[EXTRACTED ENTRIES Boundary: Start]

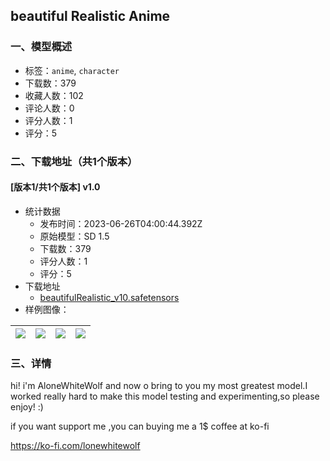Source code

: ## beautiful Realistic Anime 
### 一、模型概述

- 标签：`anime`, `character`
- 下载数：379
- 收藏人数：102
- 评论人数：0
- 评分人数：1
- 评分：5

### 二、下载地址（共1个版本）

#### [版本1/共1个版本] v1.0

- 统计数据
  - 发布时间：2023-06-26T04:00:44.392Z
  - 原始模型：SD 1.5
  - 下载数：379
  - 评分人数：1
  - 评分：5
- 下载地址
  - [beautifulRealistic_v10.safetensors](https://civitai.com/api/download/models/104222)
- 样例图像：

| <img src="https://image.civitai.com/xG1nkqKTMzGDvpLrqFT7WA/28cbc2e3-c44d-41a9-aab8-bd41cf2e9fbe/width=450/1292216.jpeg" /> | <img src="https://image.civitai.com/xG1nkqKTMzGDvpLrqFT7WA/68668aad-e0a9-477a-88d2-122a6ffda629/width=450/1292213.jpeg" /> | <img src="https://image.civitai.com/xG1nkqKTMzGDvpLrqFT7WA/54749067-3141-49c3-80c9-24a698ac96d1/width=450/1292217.jpeg" /> | <img src="https://image.civitai.com/xG1nkqKTMzGDvpLrqFT7WA/12f23a21-257c-4c4a-ba74-fe567ebf18d6/width=450/1292214.jpeg" /> |
| ---- | ---- | ---- | ---- |


### 三、详情
<p>hi! i'm AloneWhiteWolf and now o bring to you my most greatest model.I worked really hard to make this model testing and experimenting,so please enjoy! :)</p><p>if you want support me ,you can buying me a 1$ coffee at ko-fi</p><p><a target="_blank" rel="ugc" href="https://ko-fi.com/lonewhitewolf">https://ko-fi.com/lonewhitewolf</a></p>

[EXTRACTED ENTRIES Boundary: End]

- _REQUIREMENT_: Type out each line of the records above exactly, skipping any pictures.

- _RESPONSE_:
Source code

: ## beautiful Realistic Anime 
### 一、模型概述

- 标签：`anime`, `character`
- 下载数：379
- 收藏人数：102
- 评论人数：0
- 评分人数：1
- 评分：5

### 二、下载地址（共1个版本）

#### [版本1/共1个版本] v1.0

- 统计数据
  - 发布时间：2023-06-26T04:00:44.392Z
  - 原始模型：SD 1.5
  - 下载数：379
  - 评分人数：1
  - 评分：5
- 下载地址
  - [beautifulRealistic_v10.safetensors](https://civitai.com/api/download/models/104222)
- 样例图像：

| <img src="https://image.civitai.com/xG1nkqKTMzGDvpLrqFT7WA/28cbc2e3-c44d-41a9-aab8-bd41cf2e9fbe/width=450/1292216.jpeg" /> | <img src="https://image.civitai.com/xG1nkqKTMzGDvpLrqFT7WA/68668aad-e0a9-477a-88d2-122a6ffda629/width=450/1292213.jpeg" /> | <img src="https://image.civitai.com/xG1nkqKTMzGDvpLrqFT7WA/54749067-3141-49c3-80c9-24a698ac96d1/width=450/1292217.jpeg" /> | <img src="https://image.civitai.com/xG1nkqKTMzGDvpLrqFT7WA/12f23a21-257c-4c4a-ba74-fe567ebf18d6/width=450/1292214.jpeg" /> |
| ---- | ---- | ---- | ---- |


### 三、详情
<p>hi! i'm AloneWhiteWolf and now o bring to you my most greatest model.I worked really hard to make this model testing and experimenting,so please enjoy! :)</p><p>if you want support me ,you can buying me a 1$ coffee at ko-fi</p><p><a target="_blank" rel="ugc" href="https://ko-fi.com/lonewhitewolf">https://ko-fi.com/lonewhitewolf</a></p>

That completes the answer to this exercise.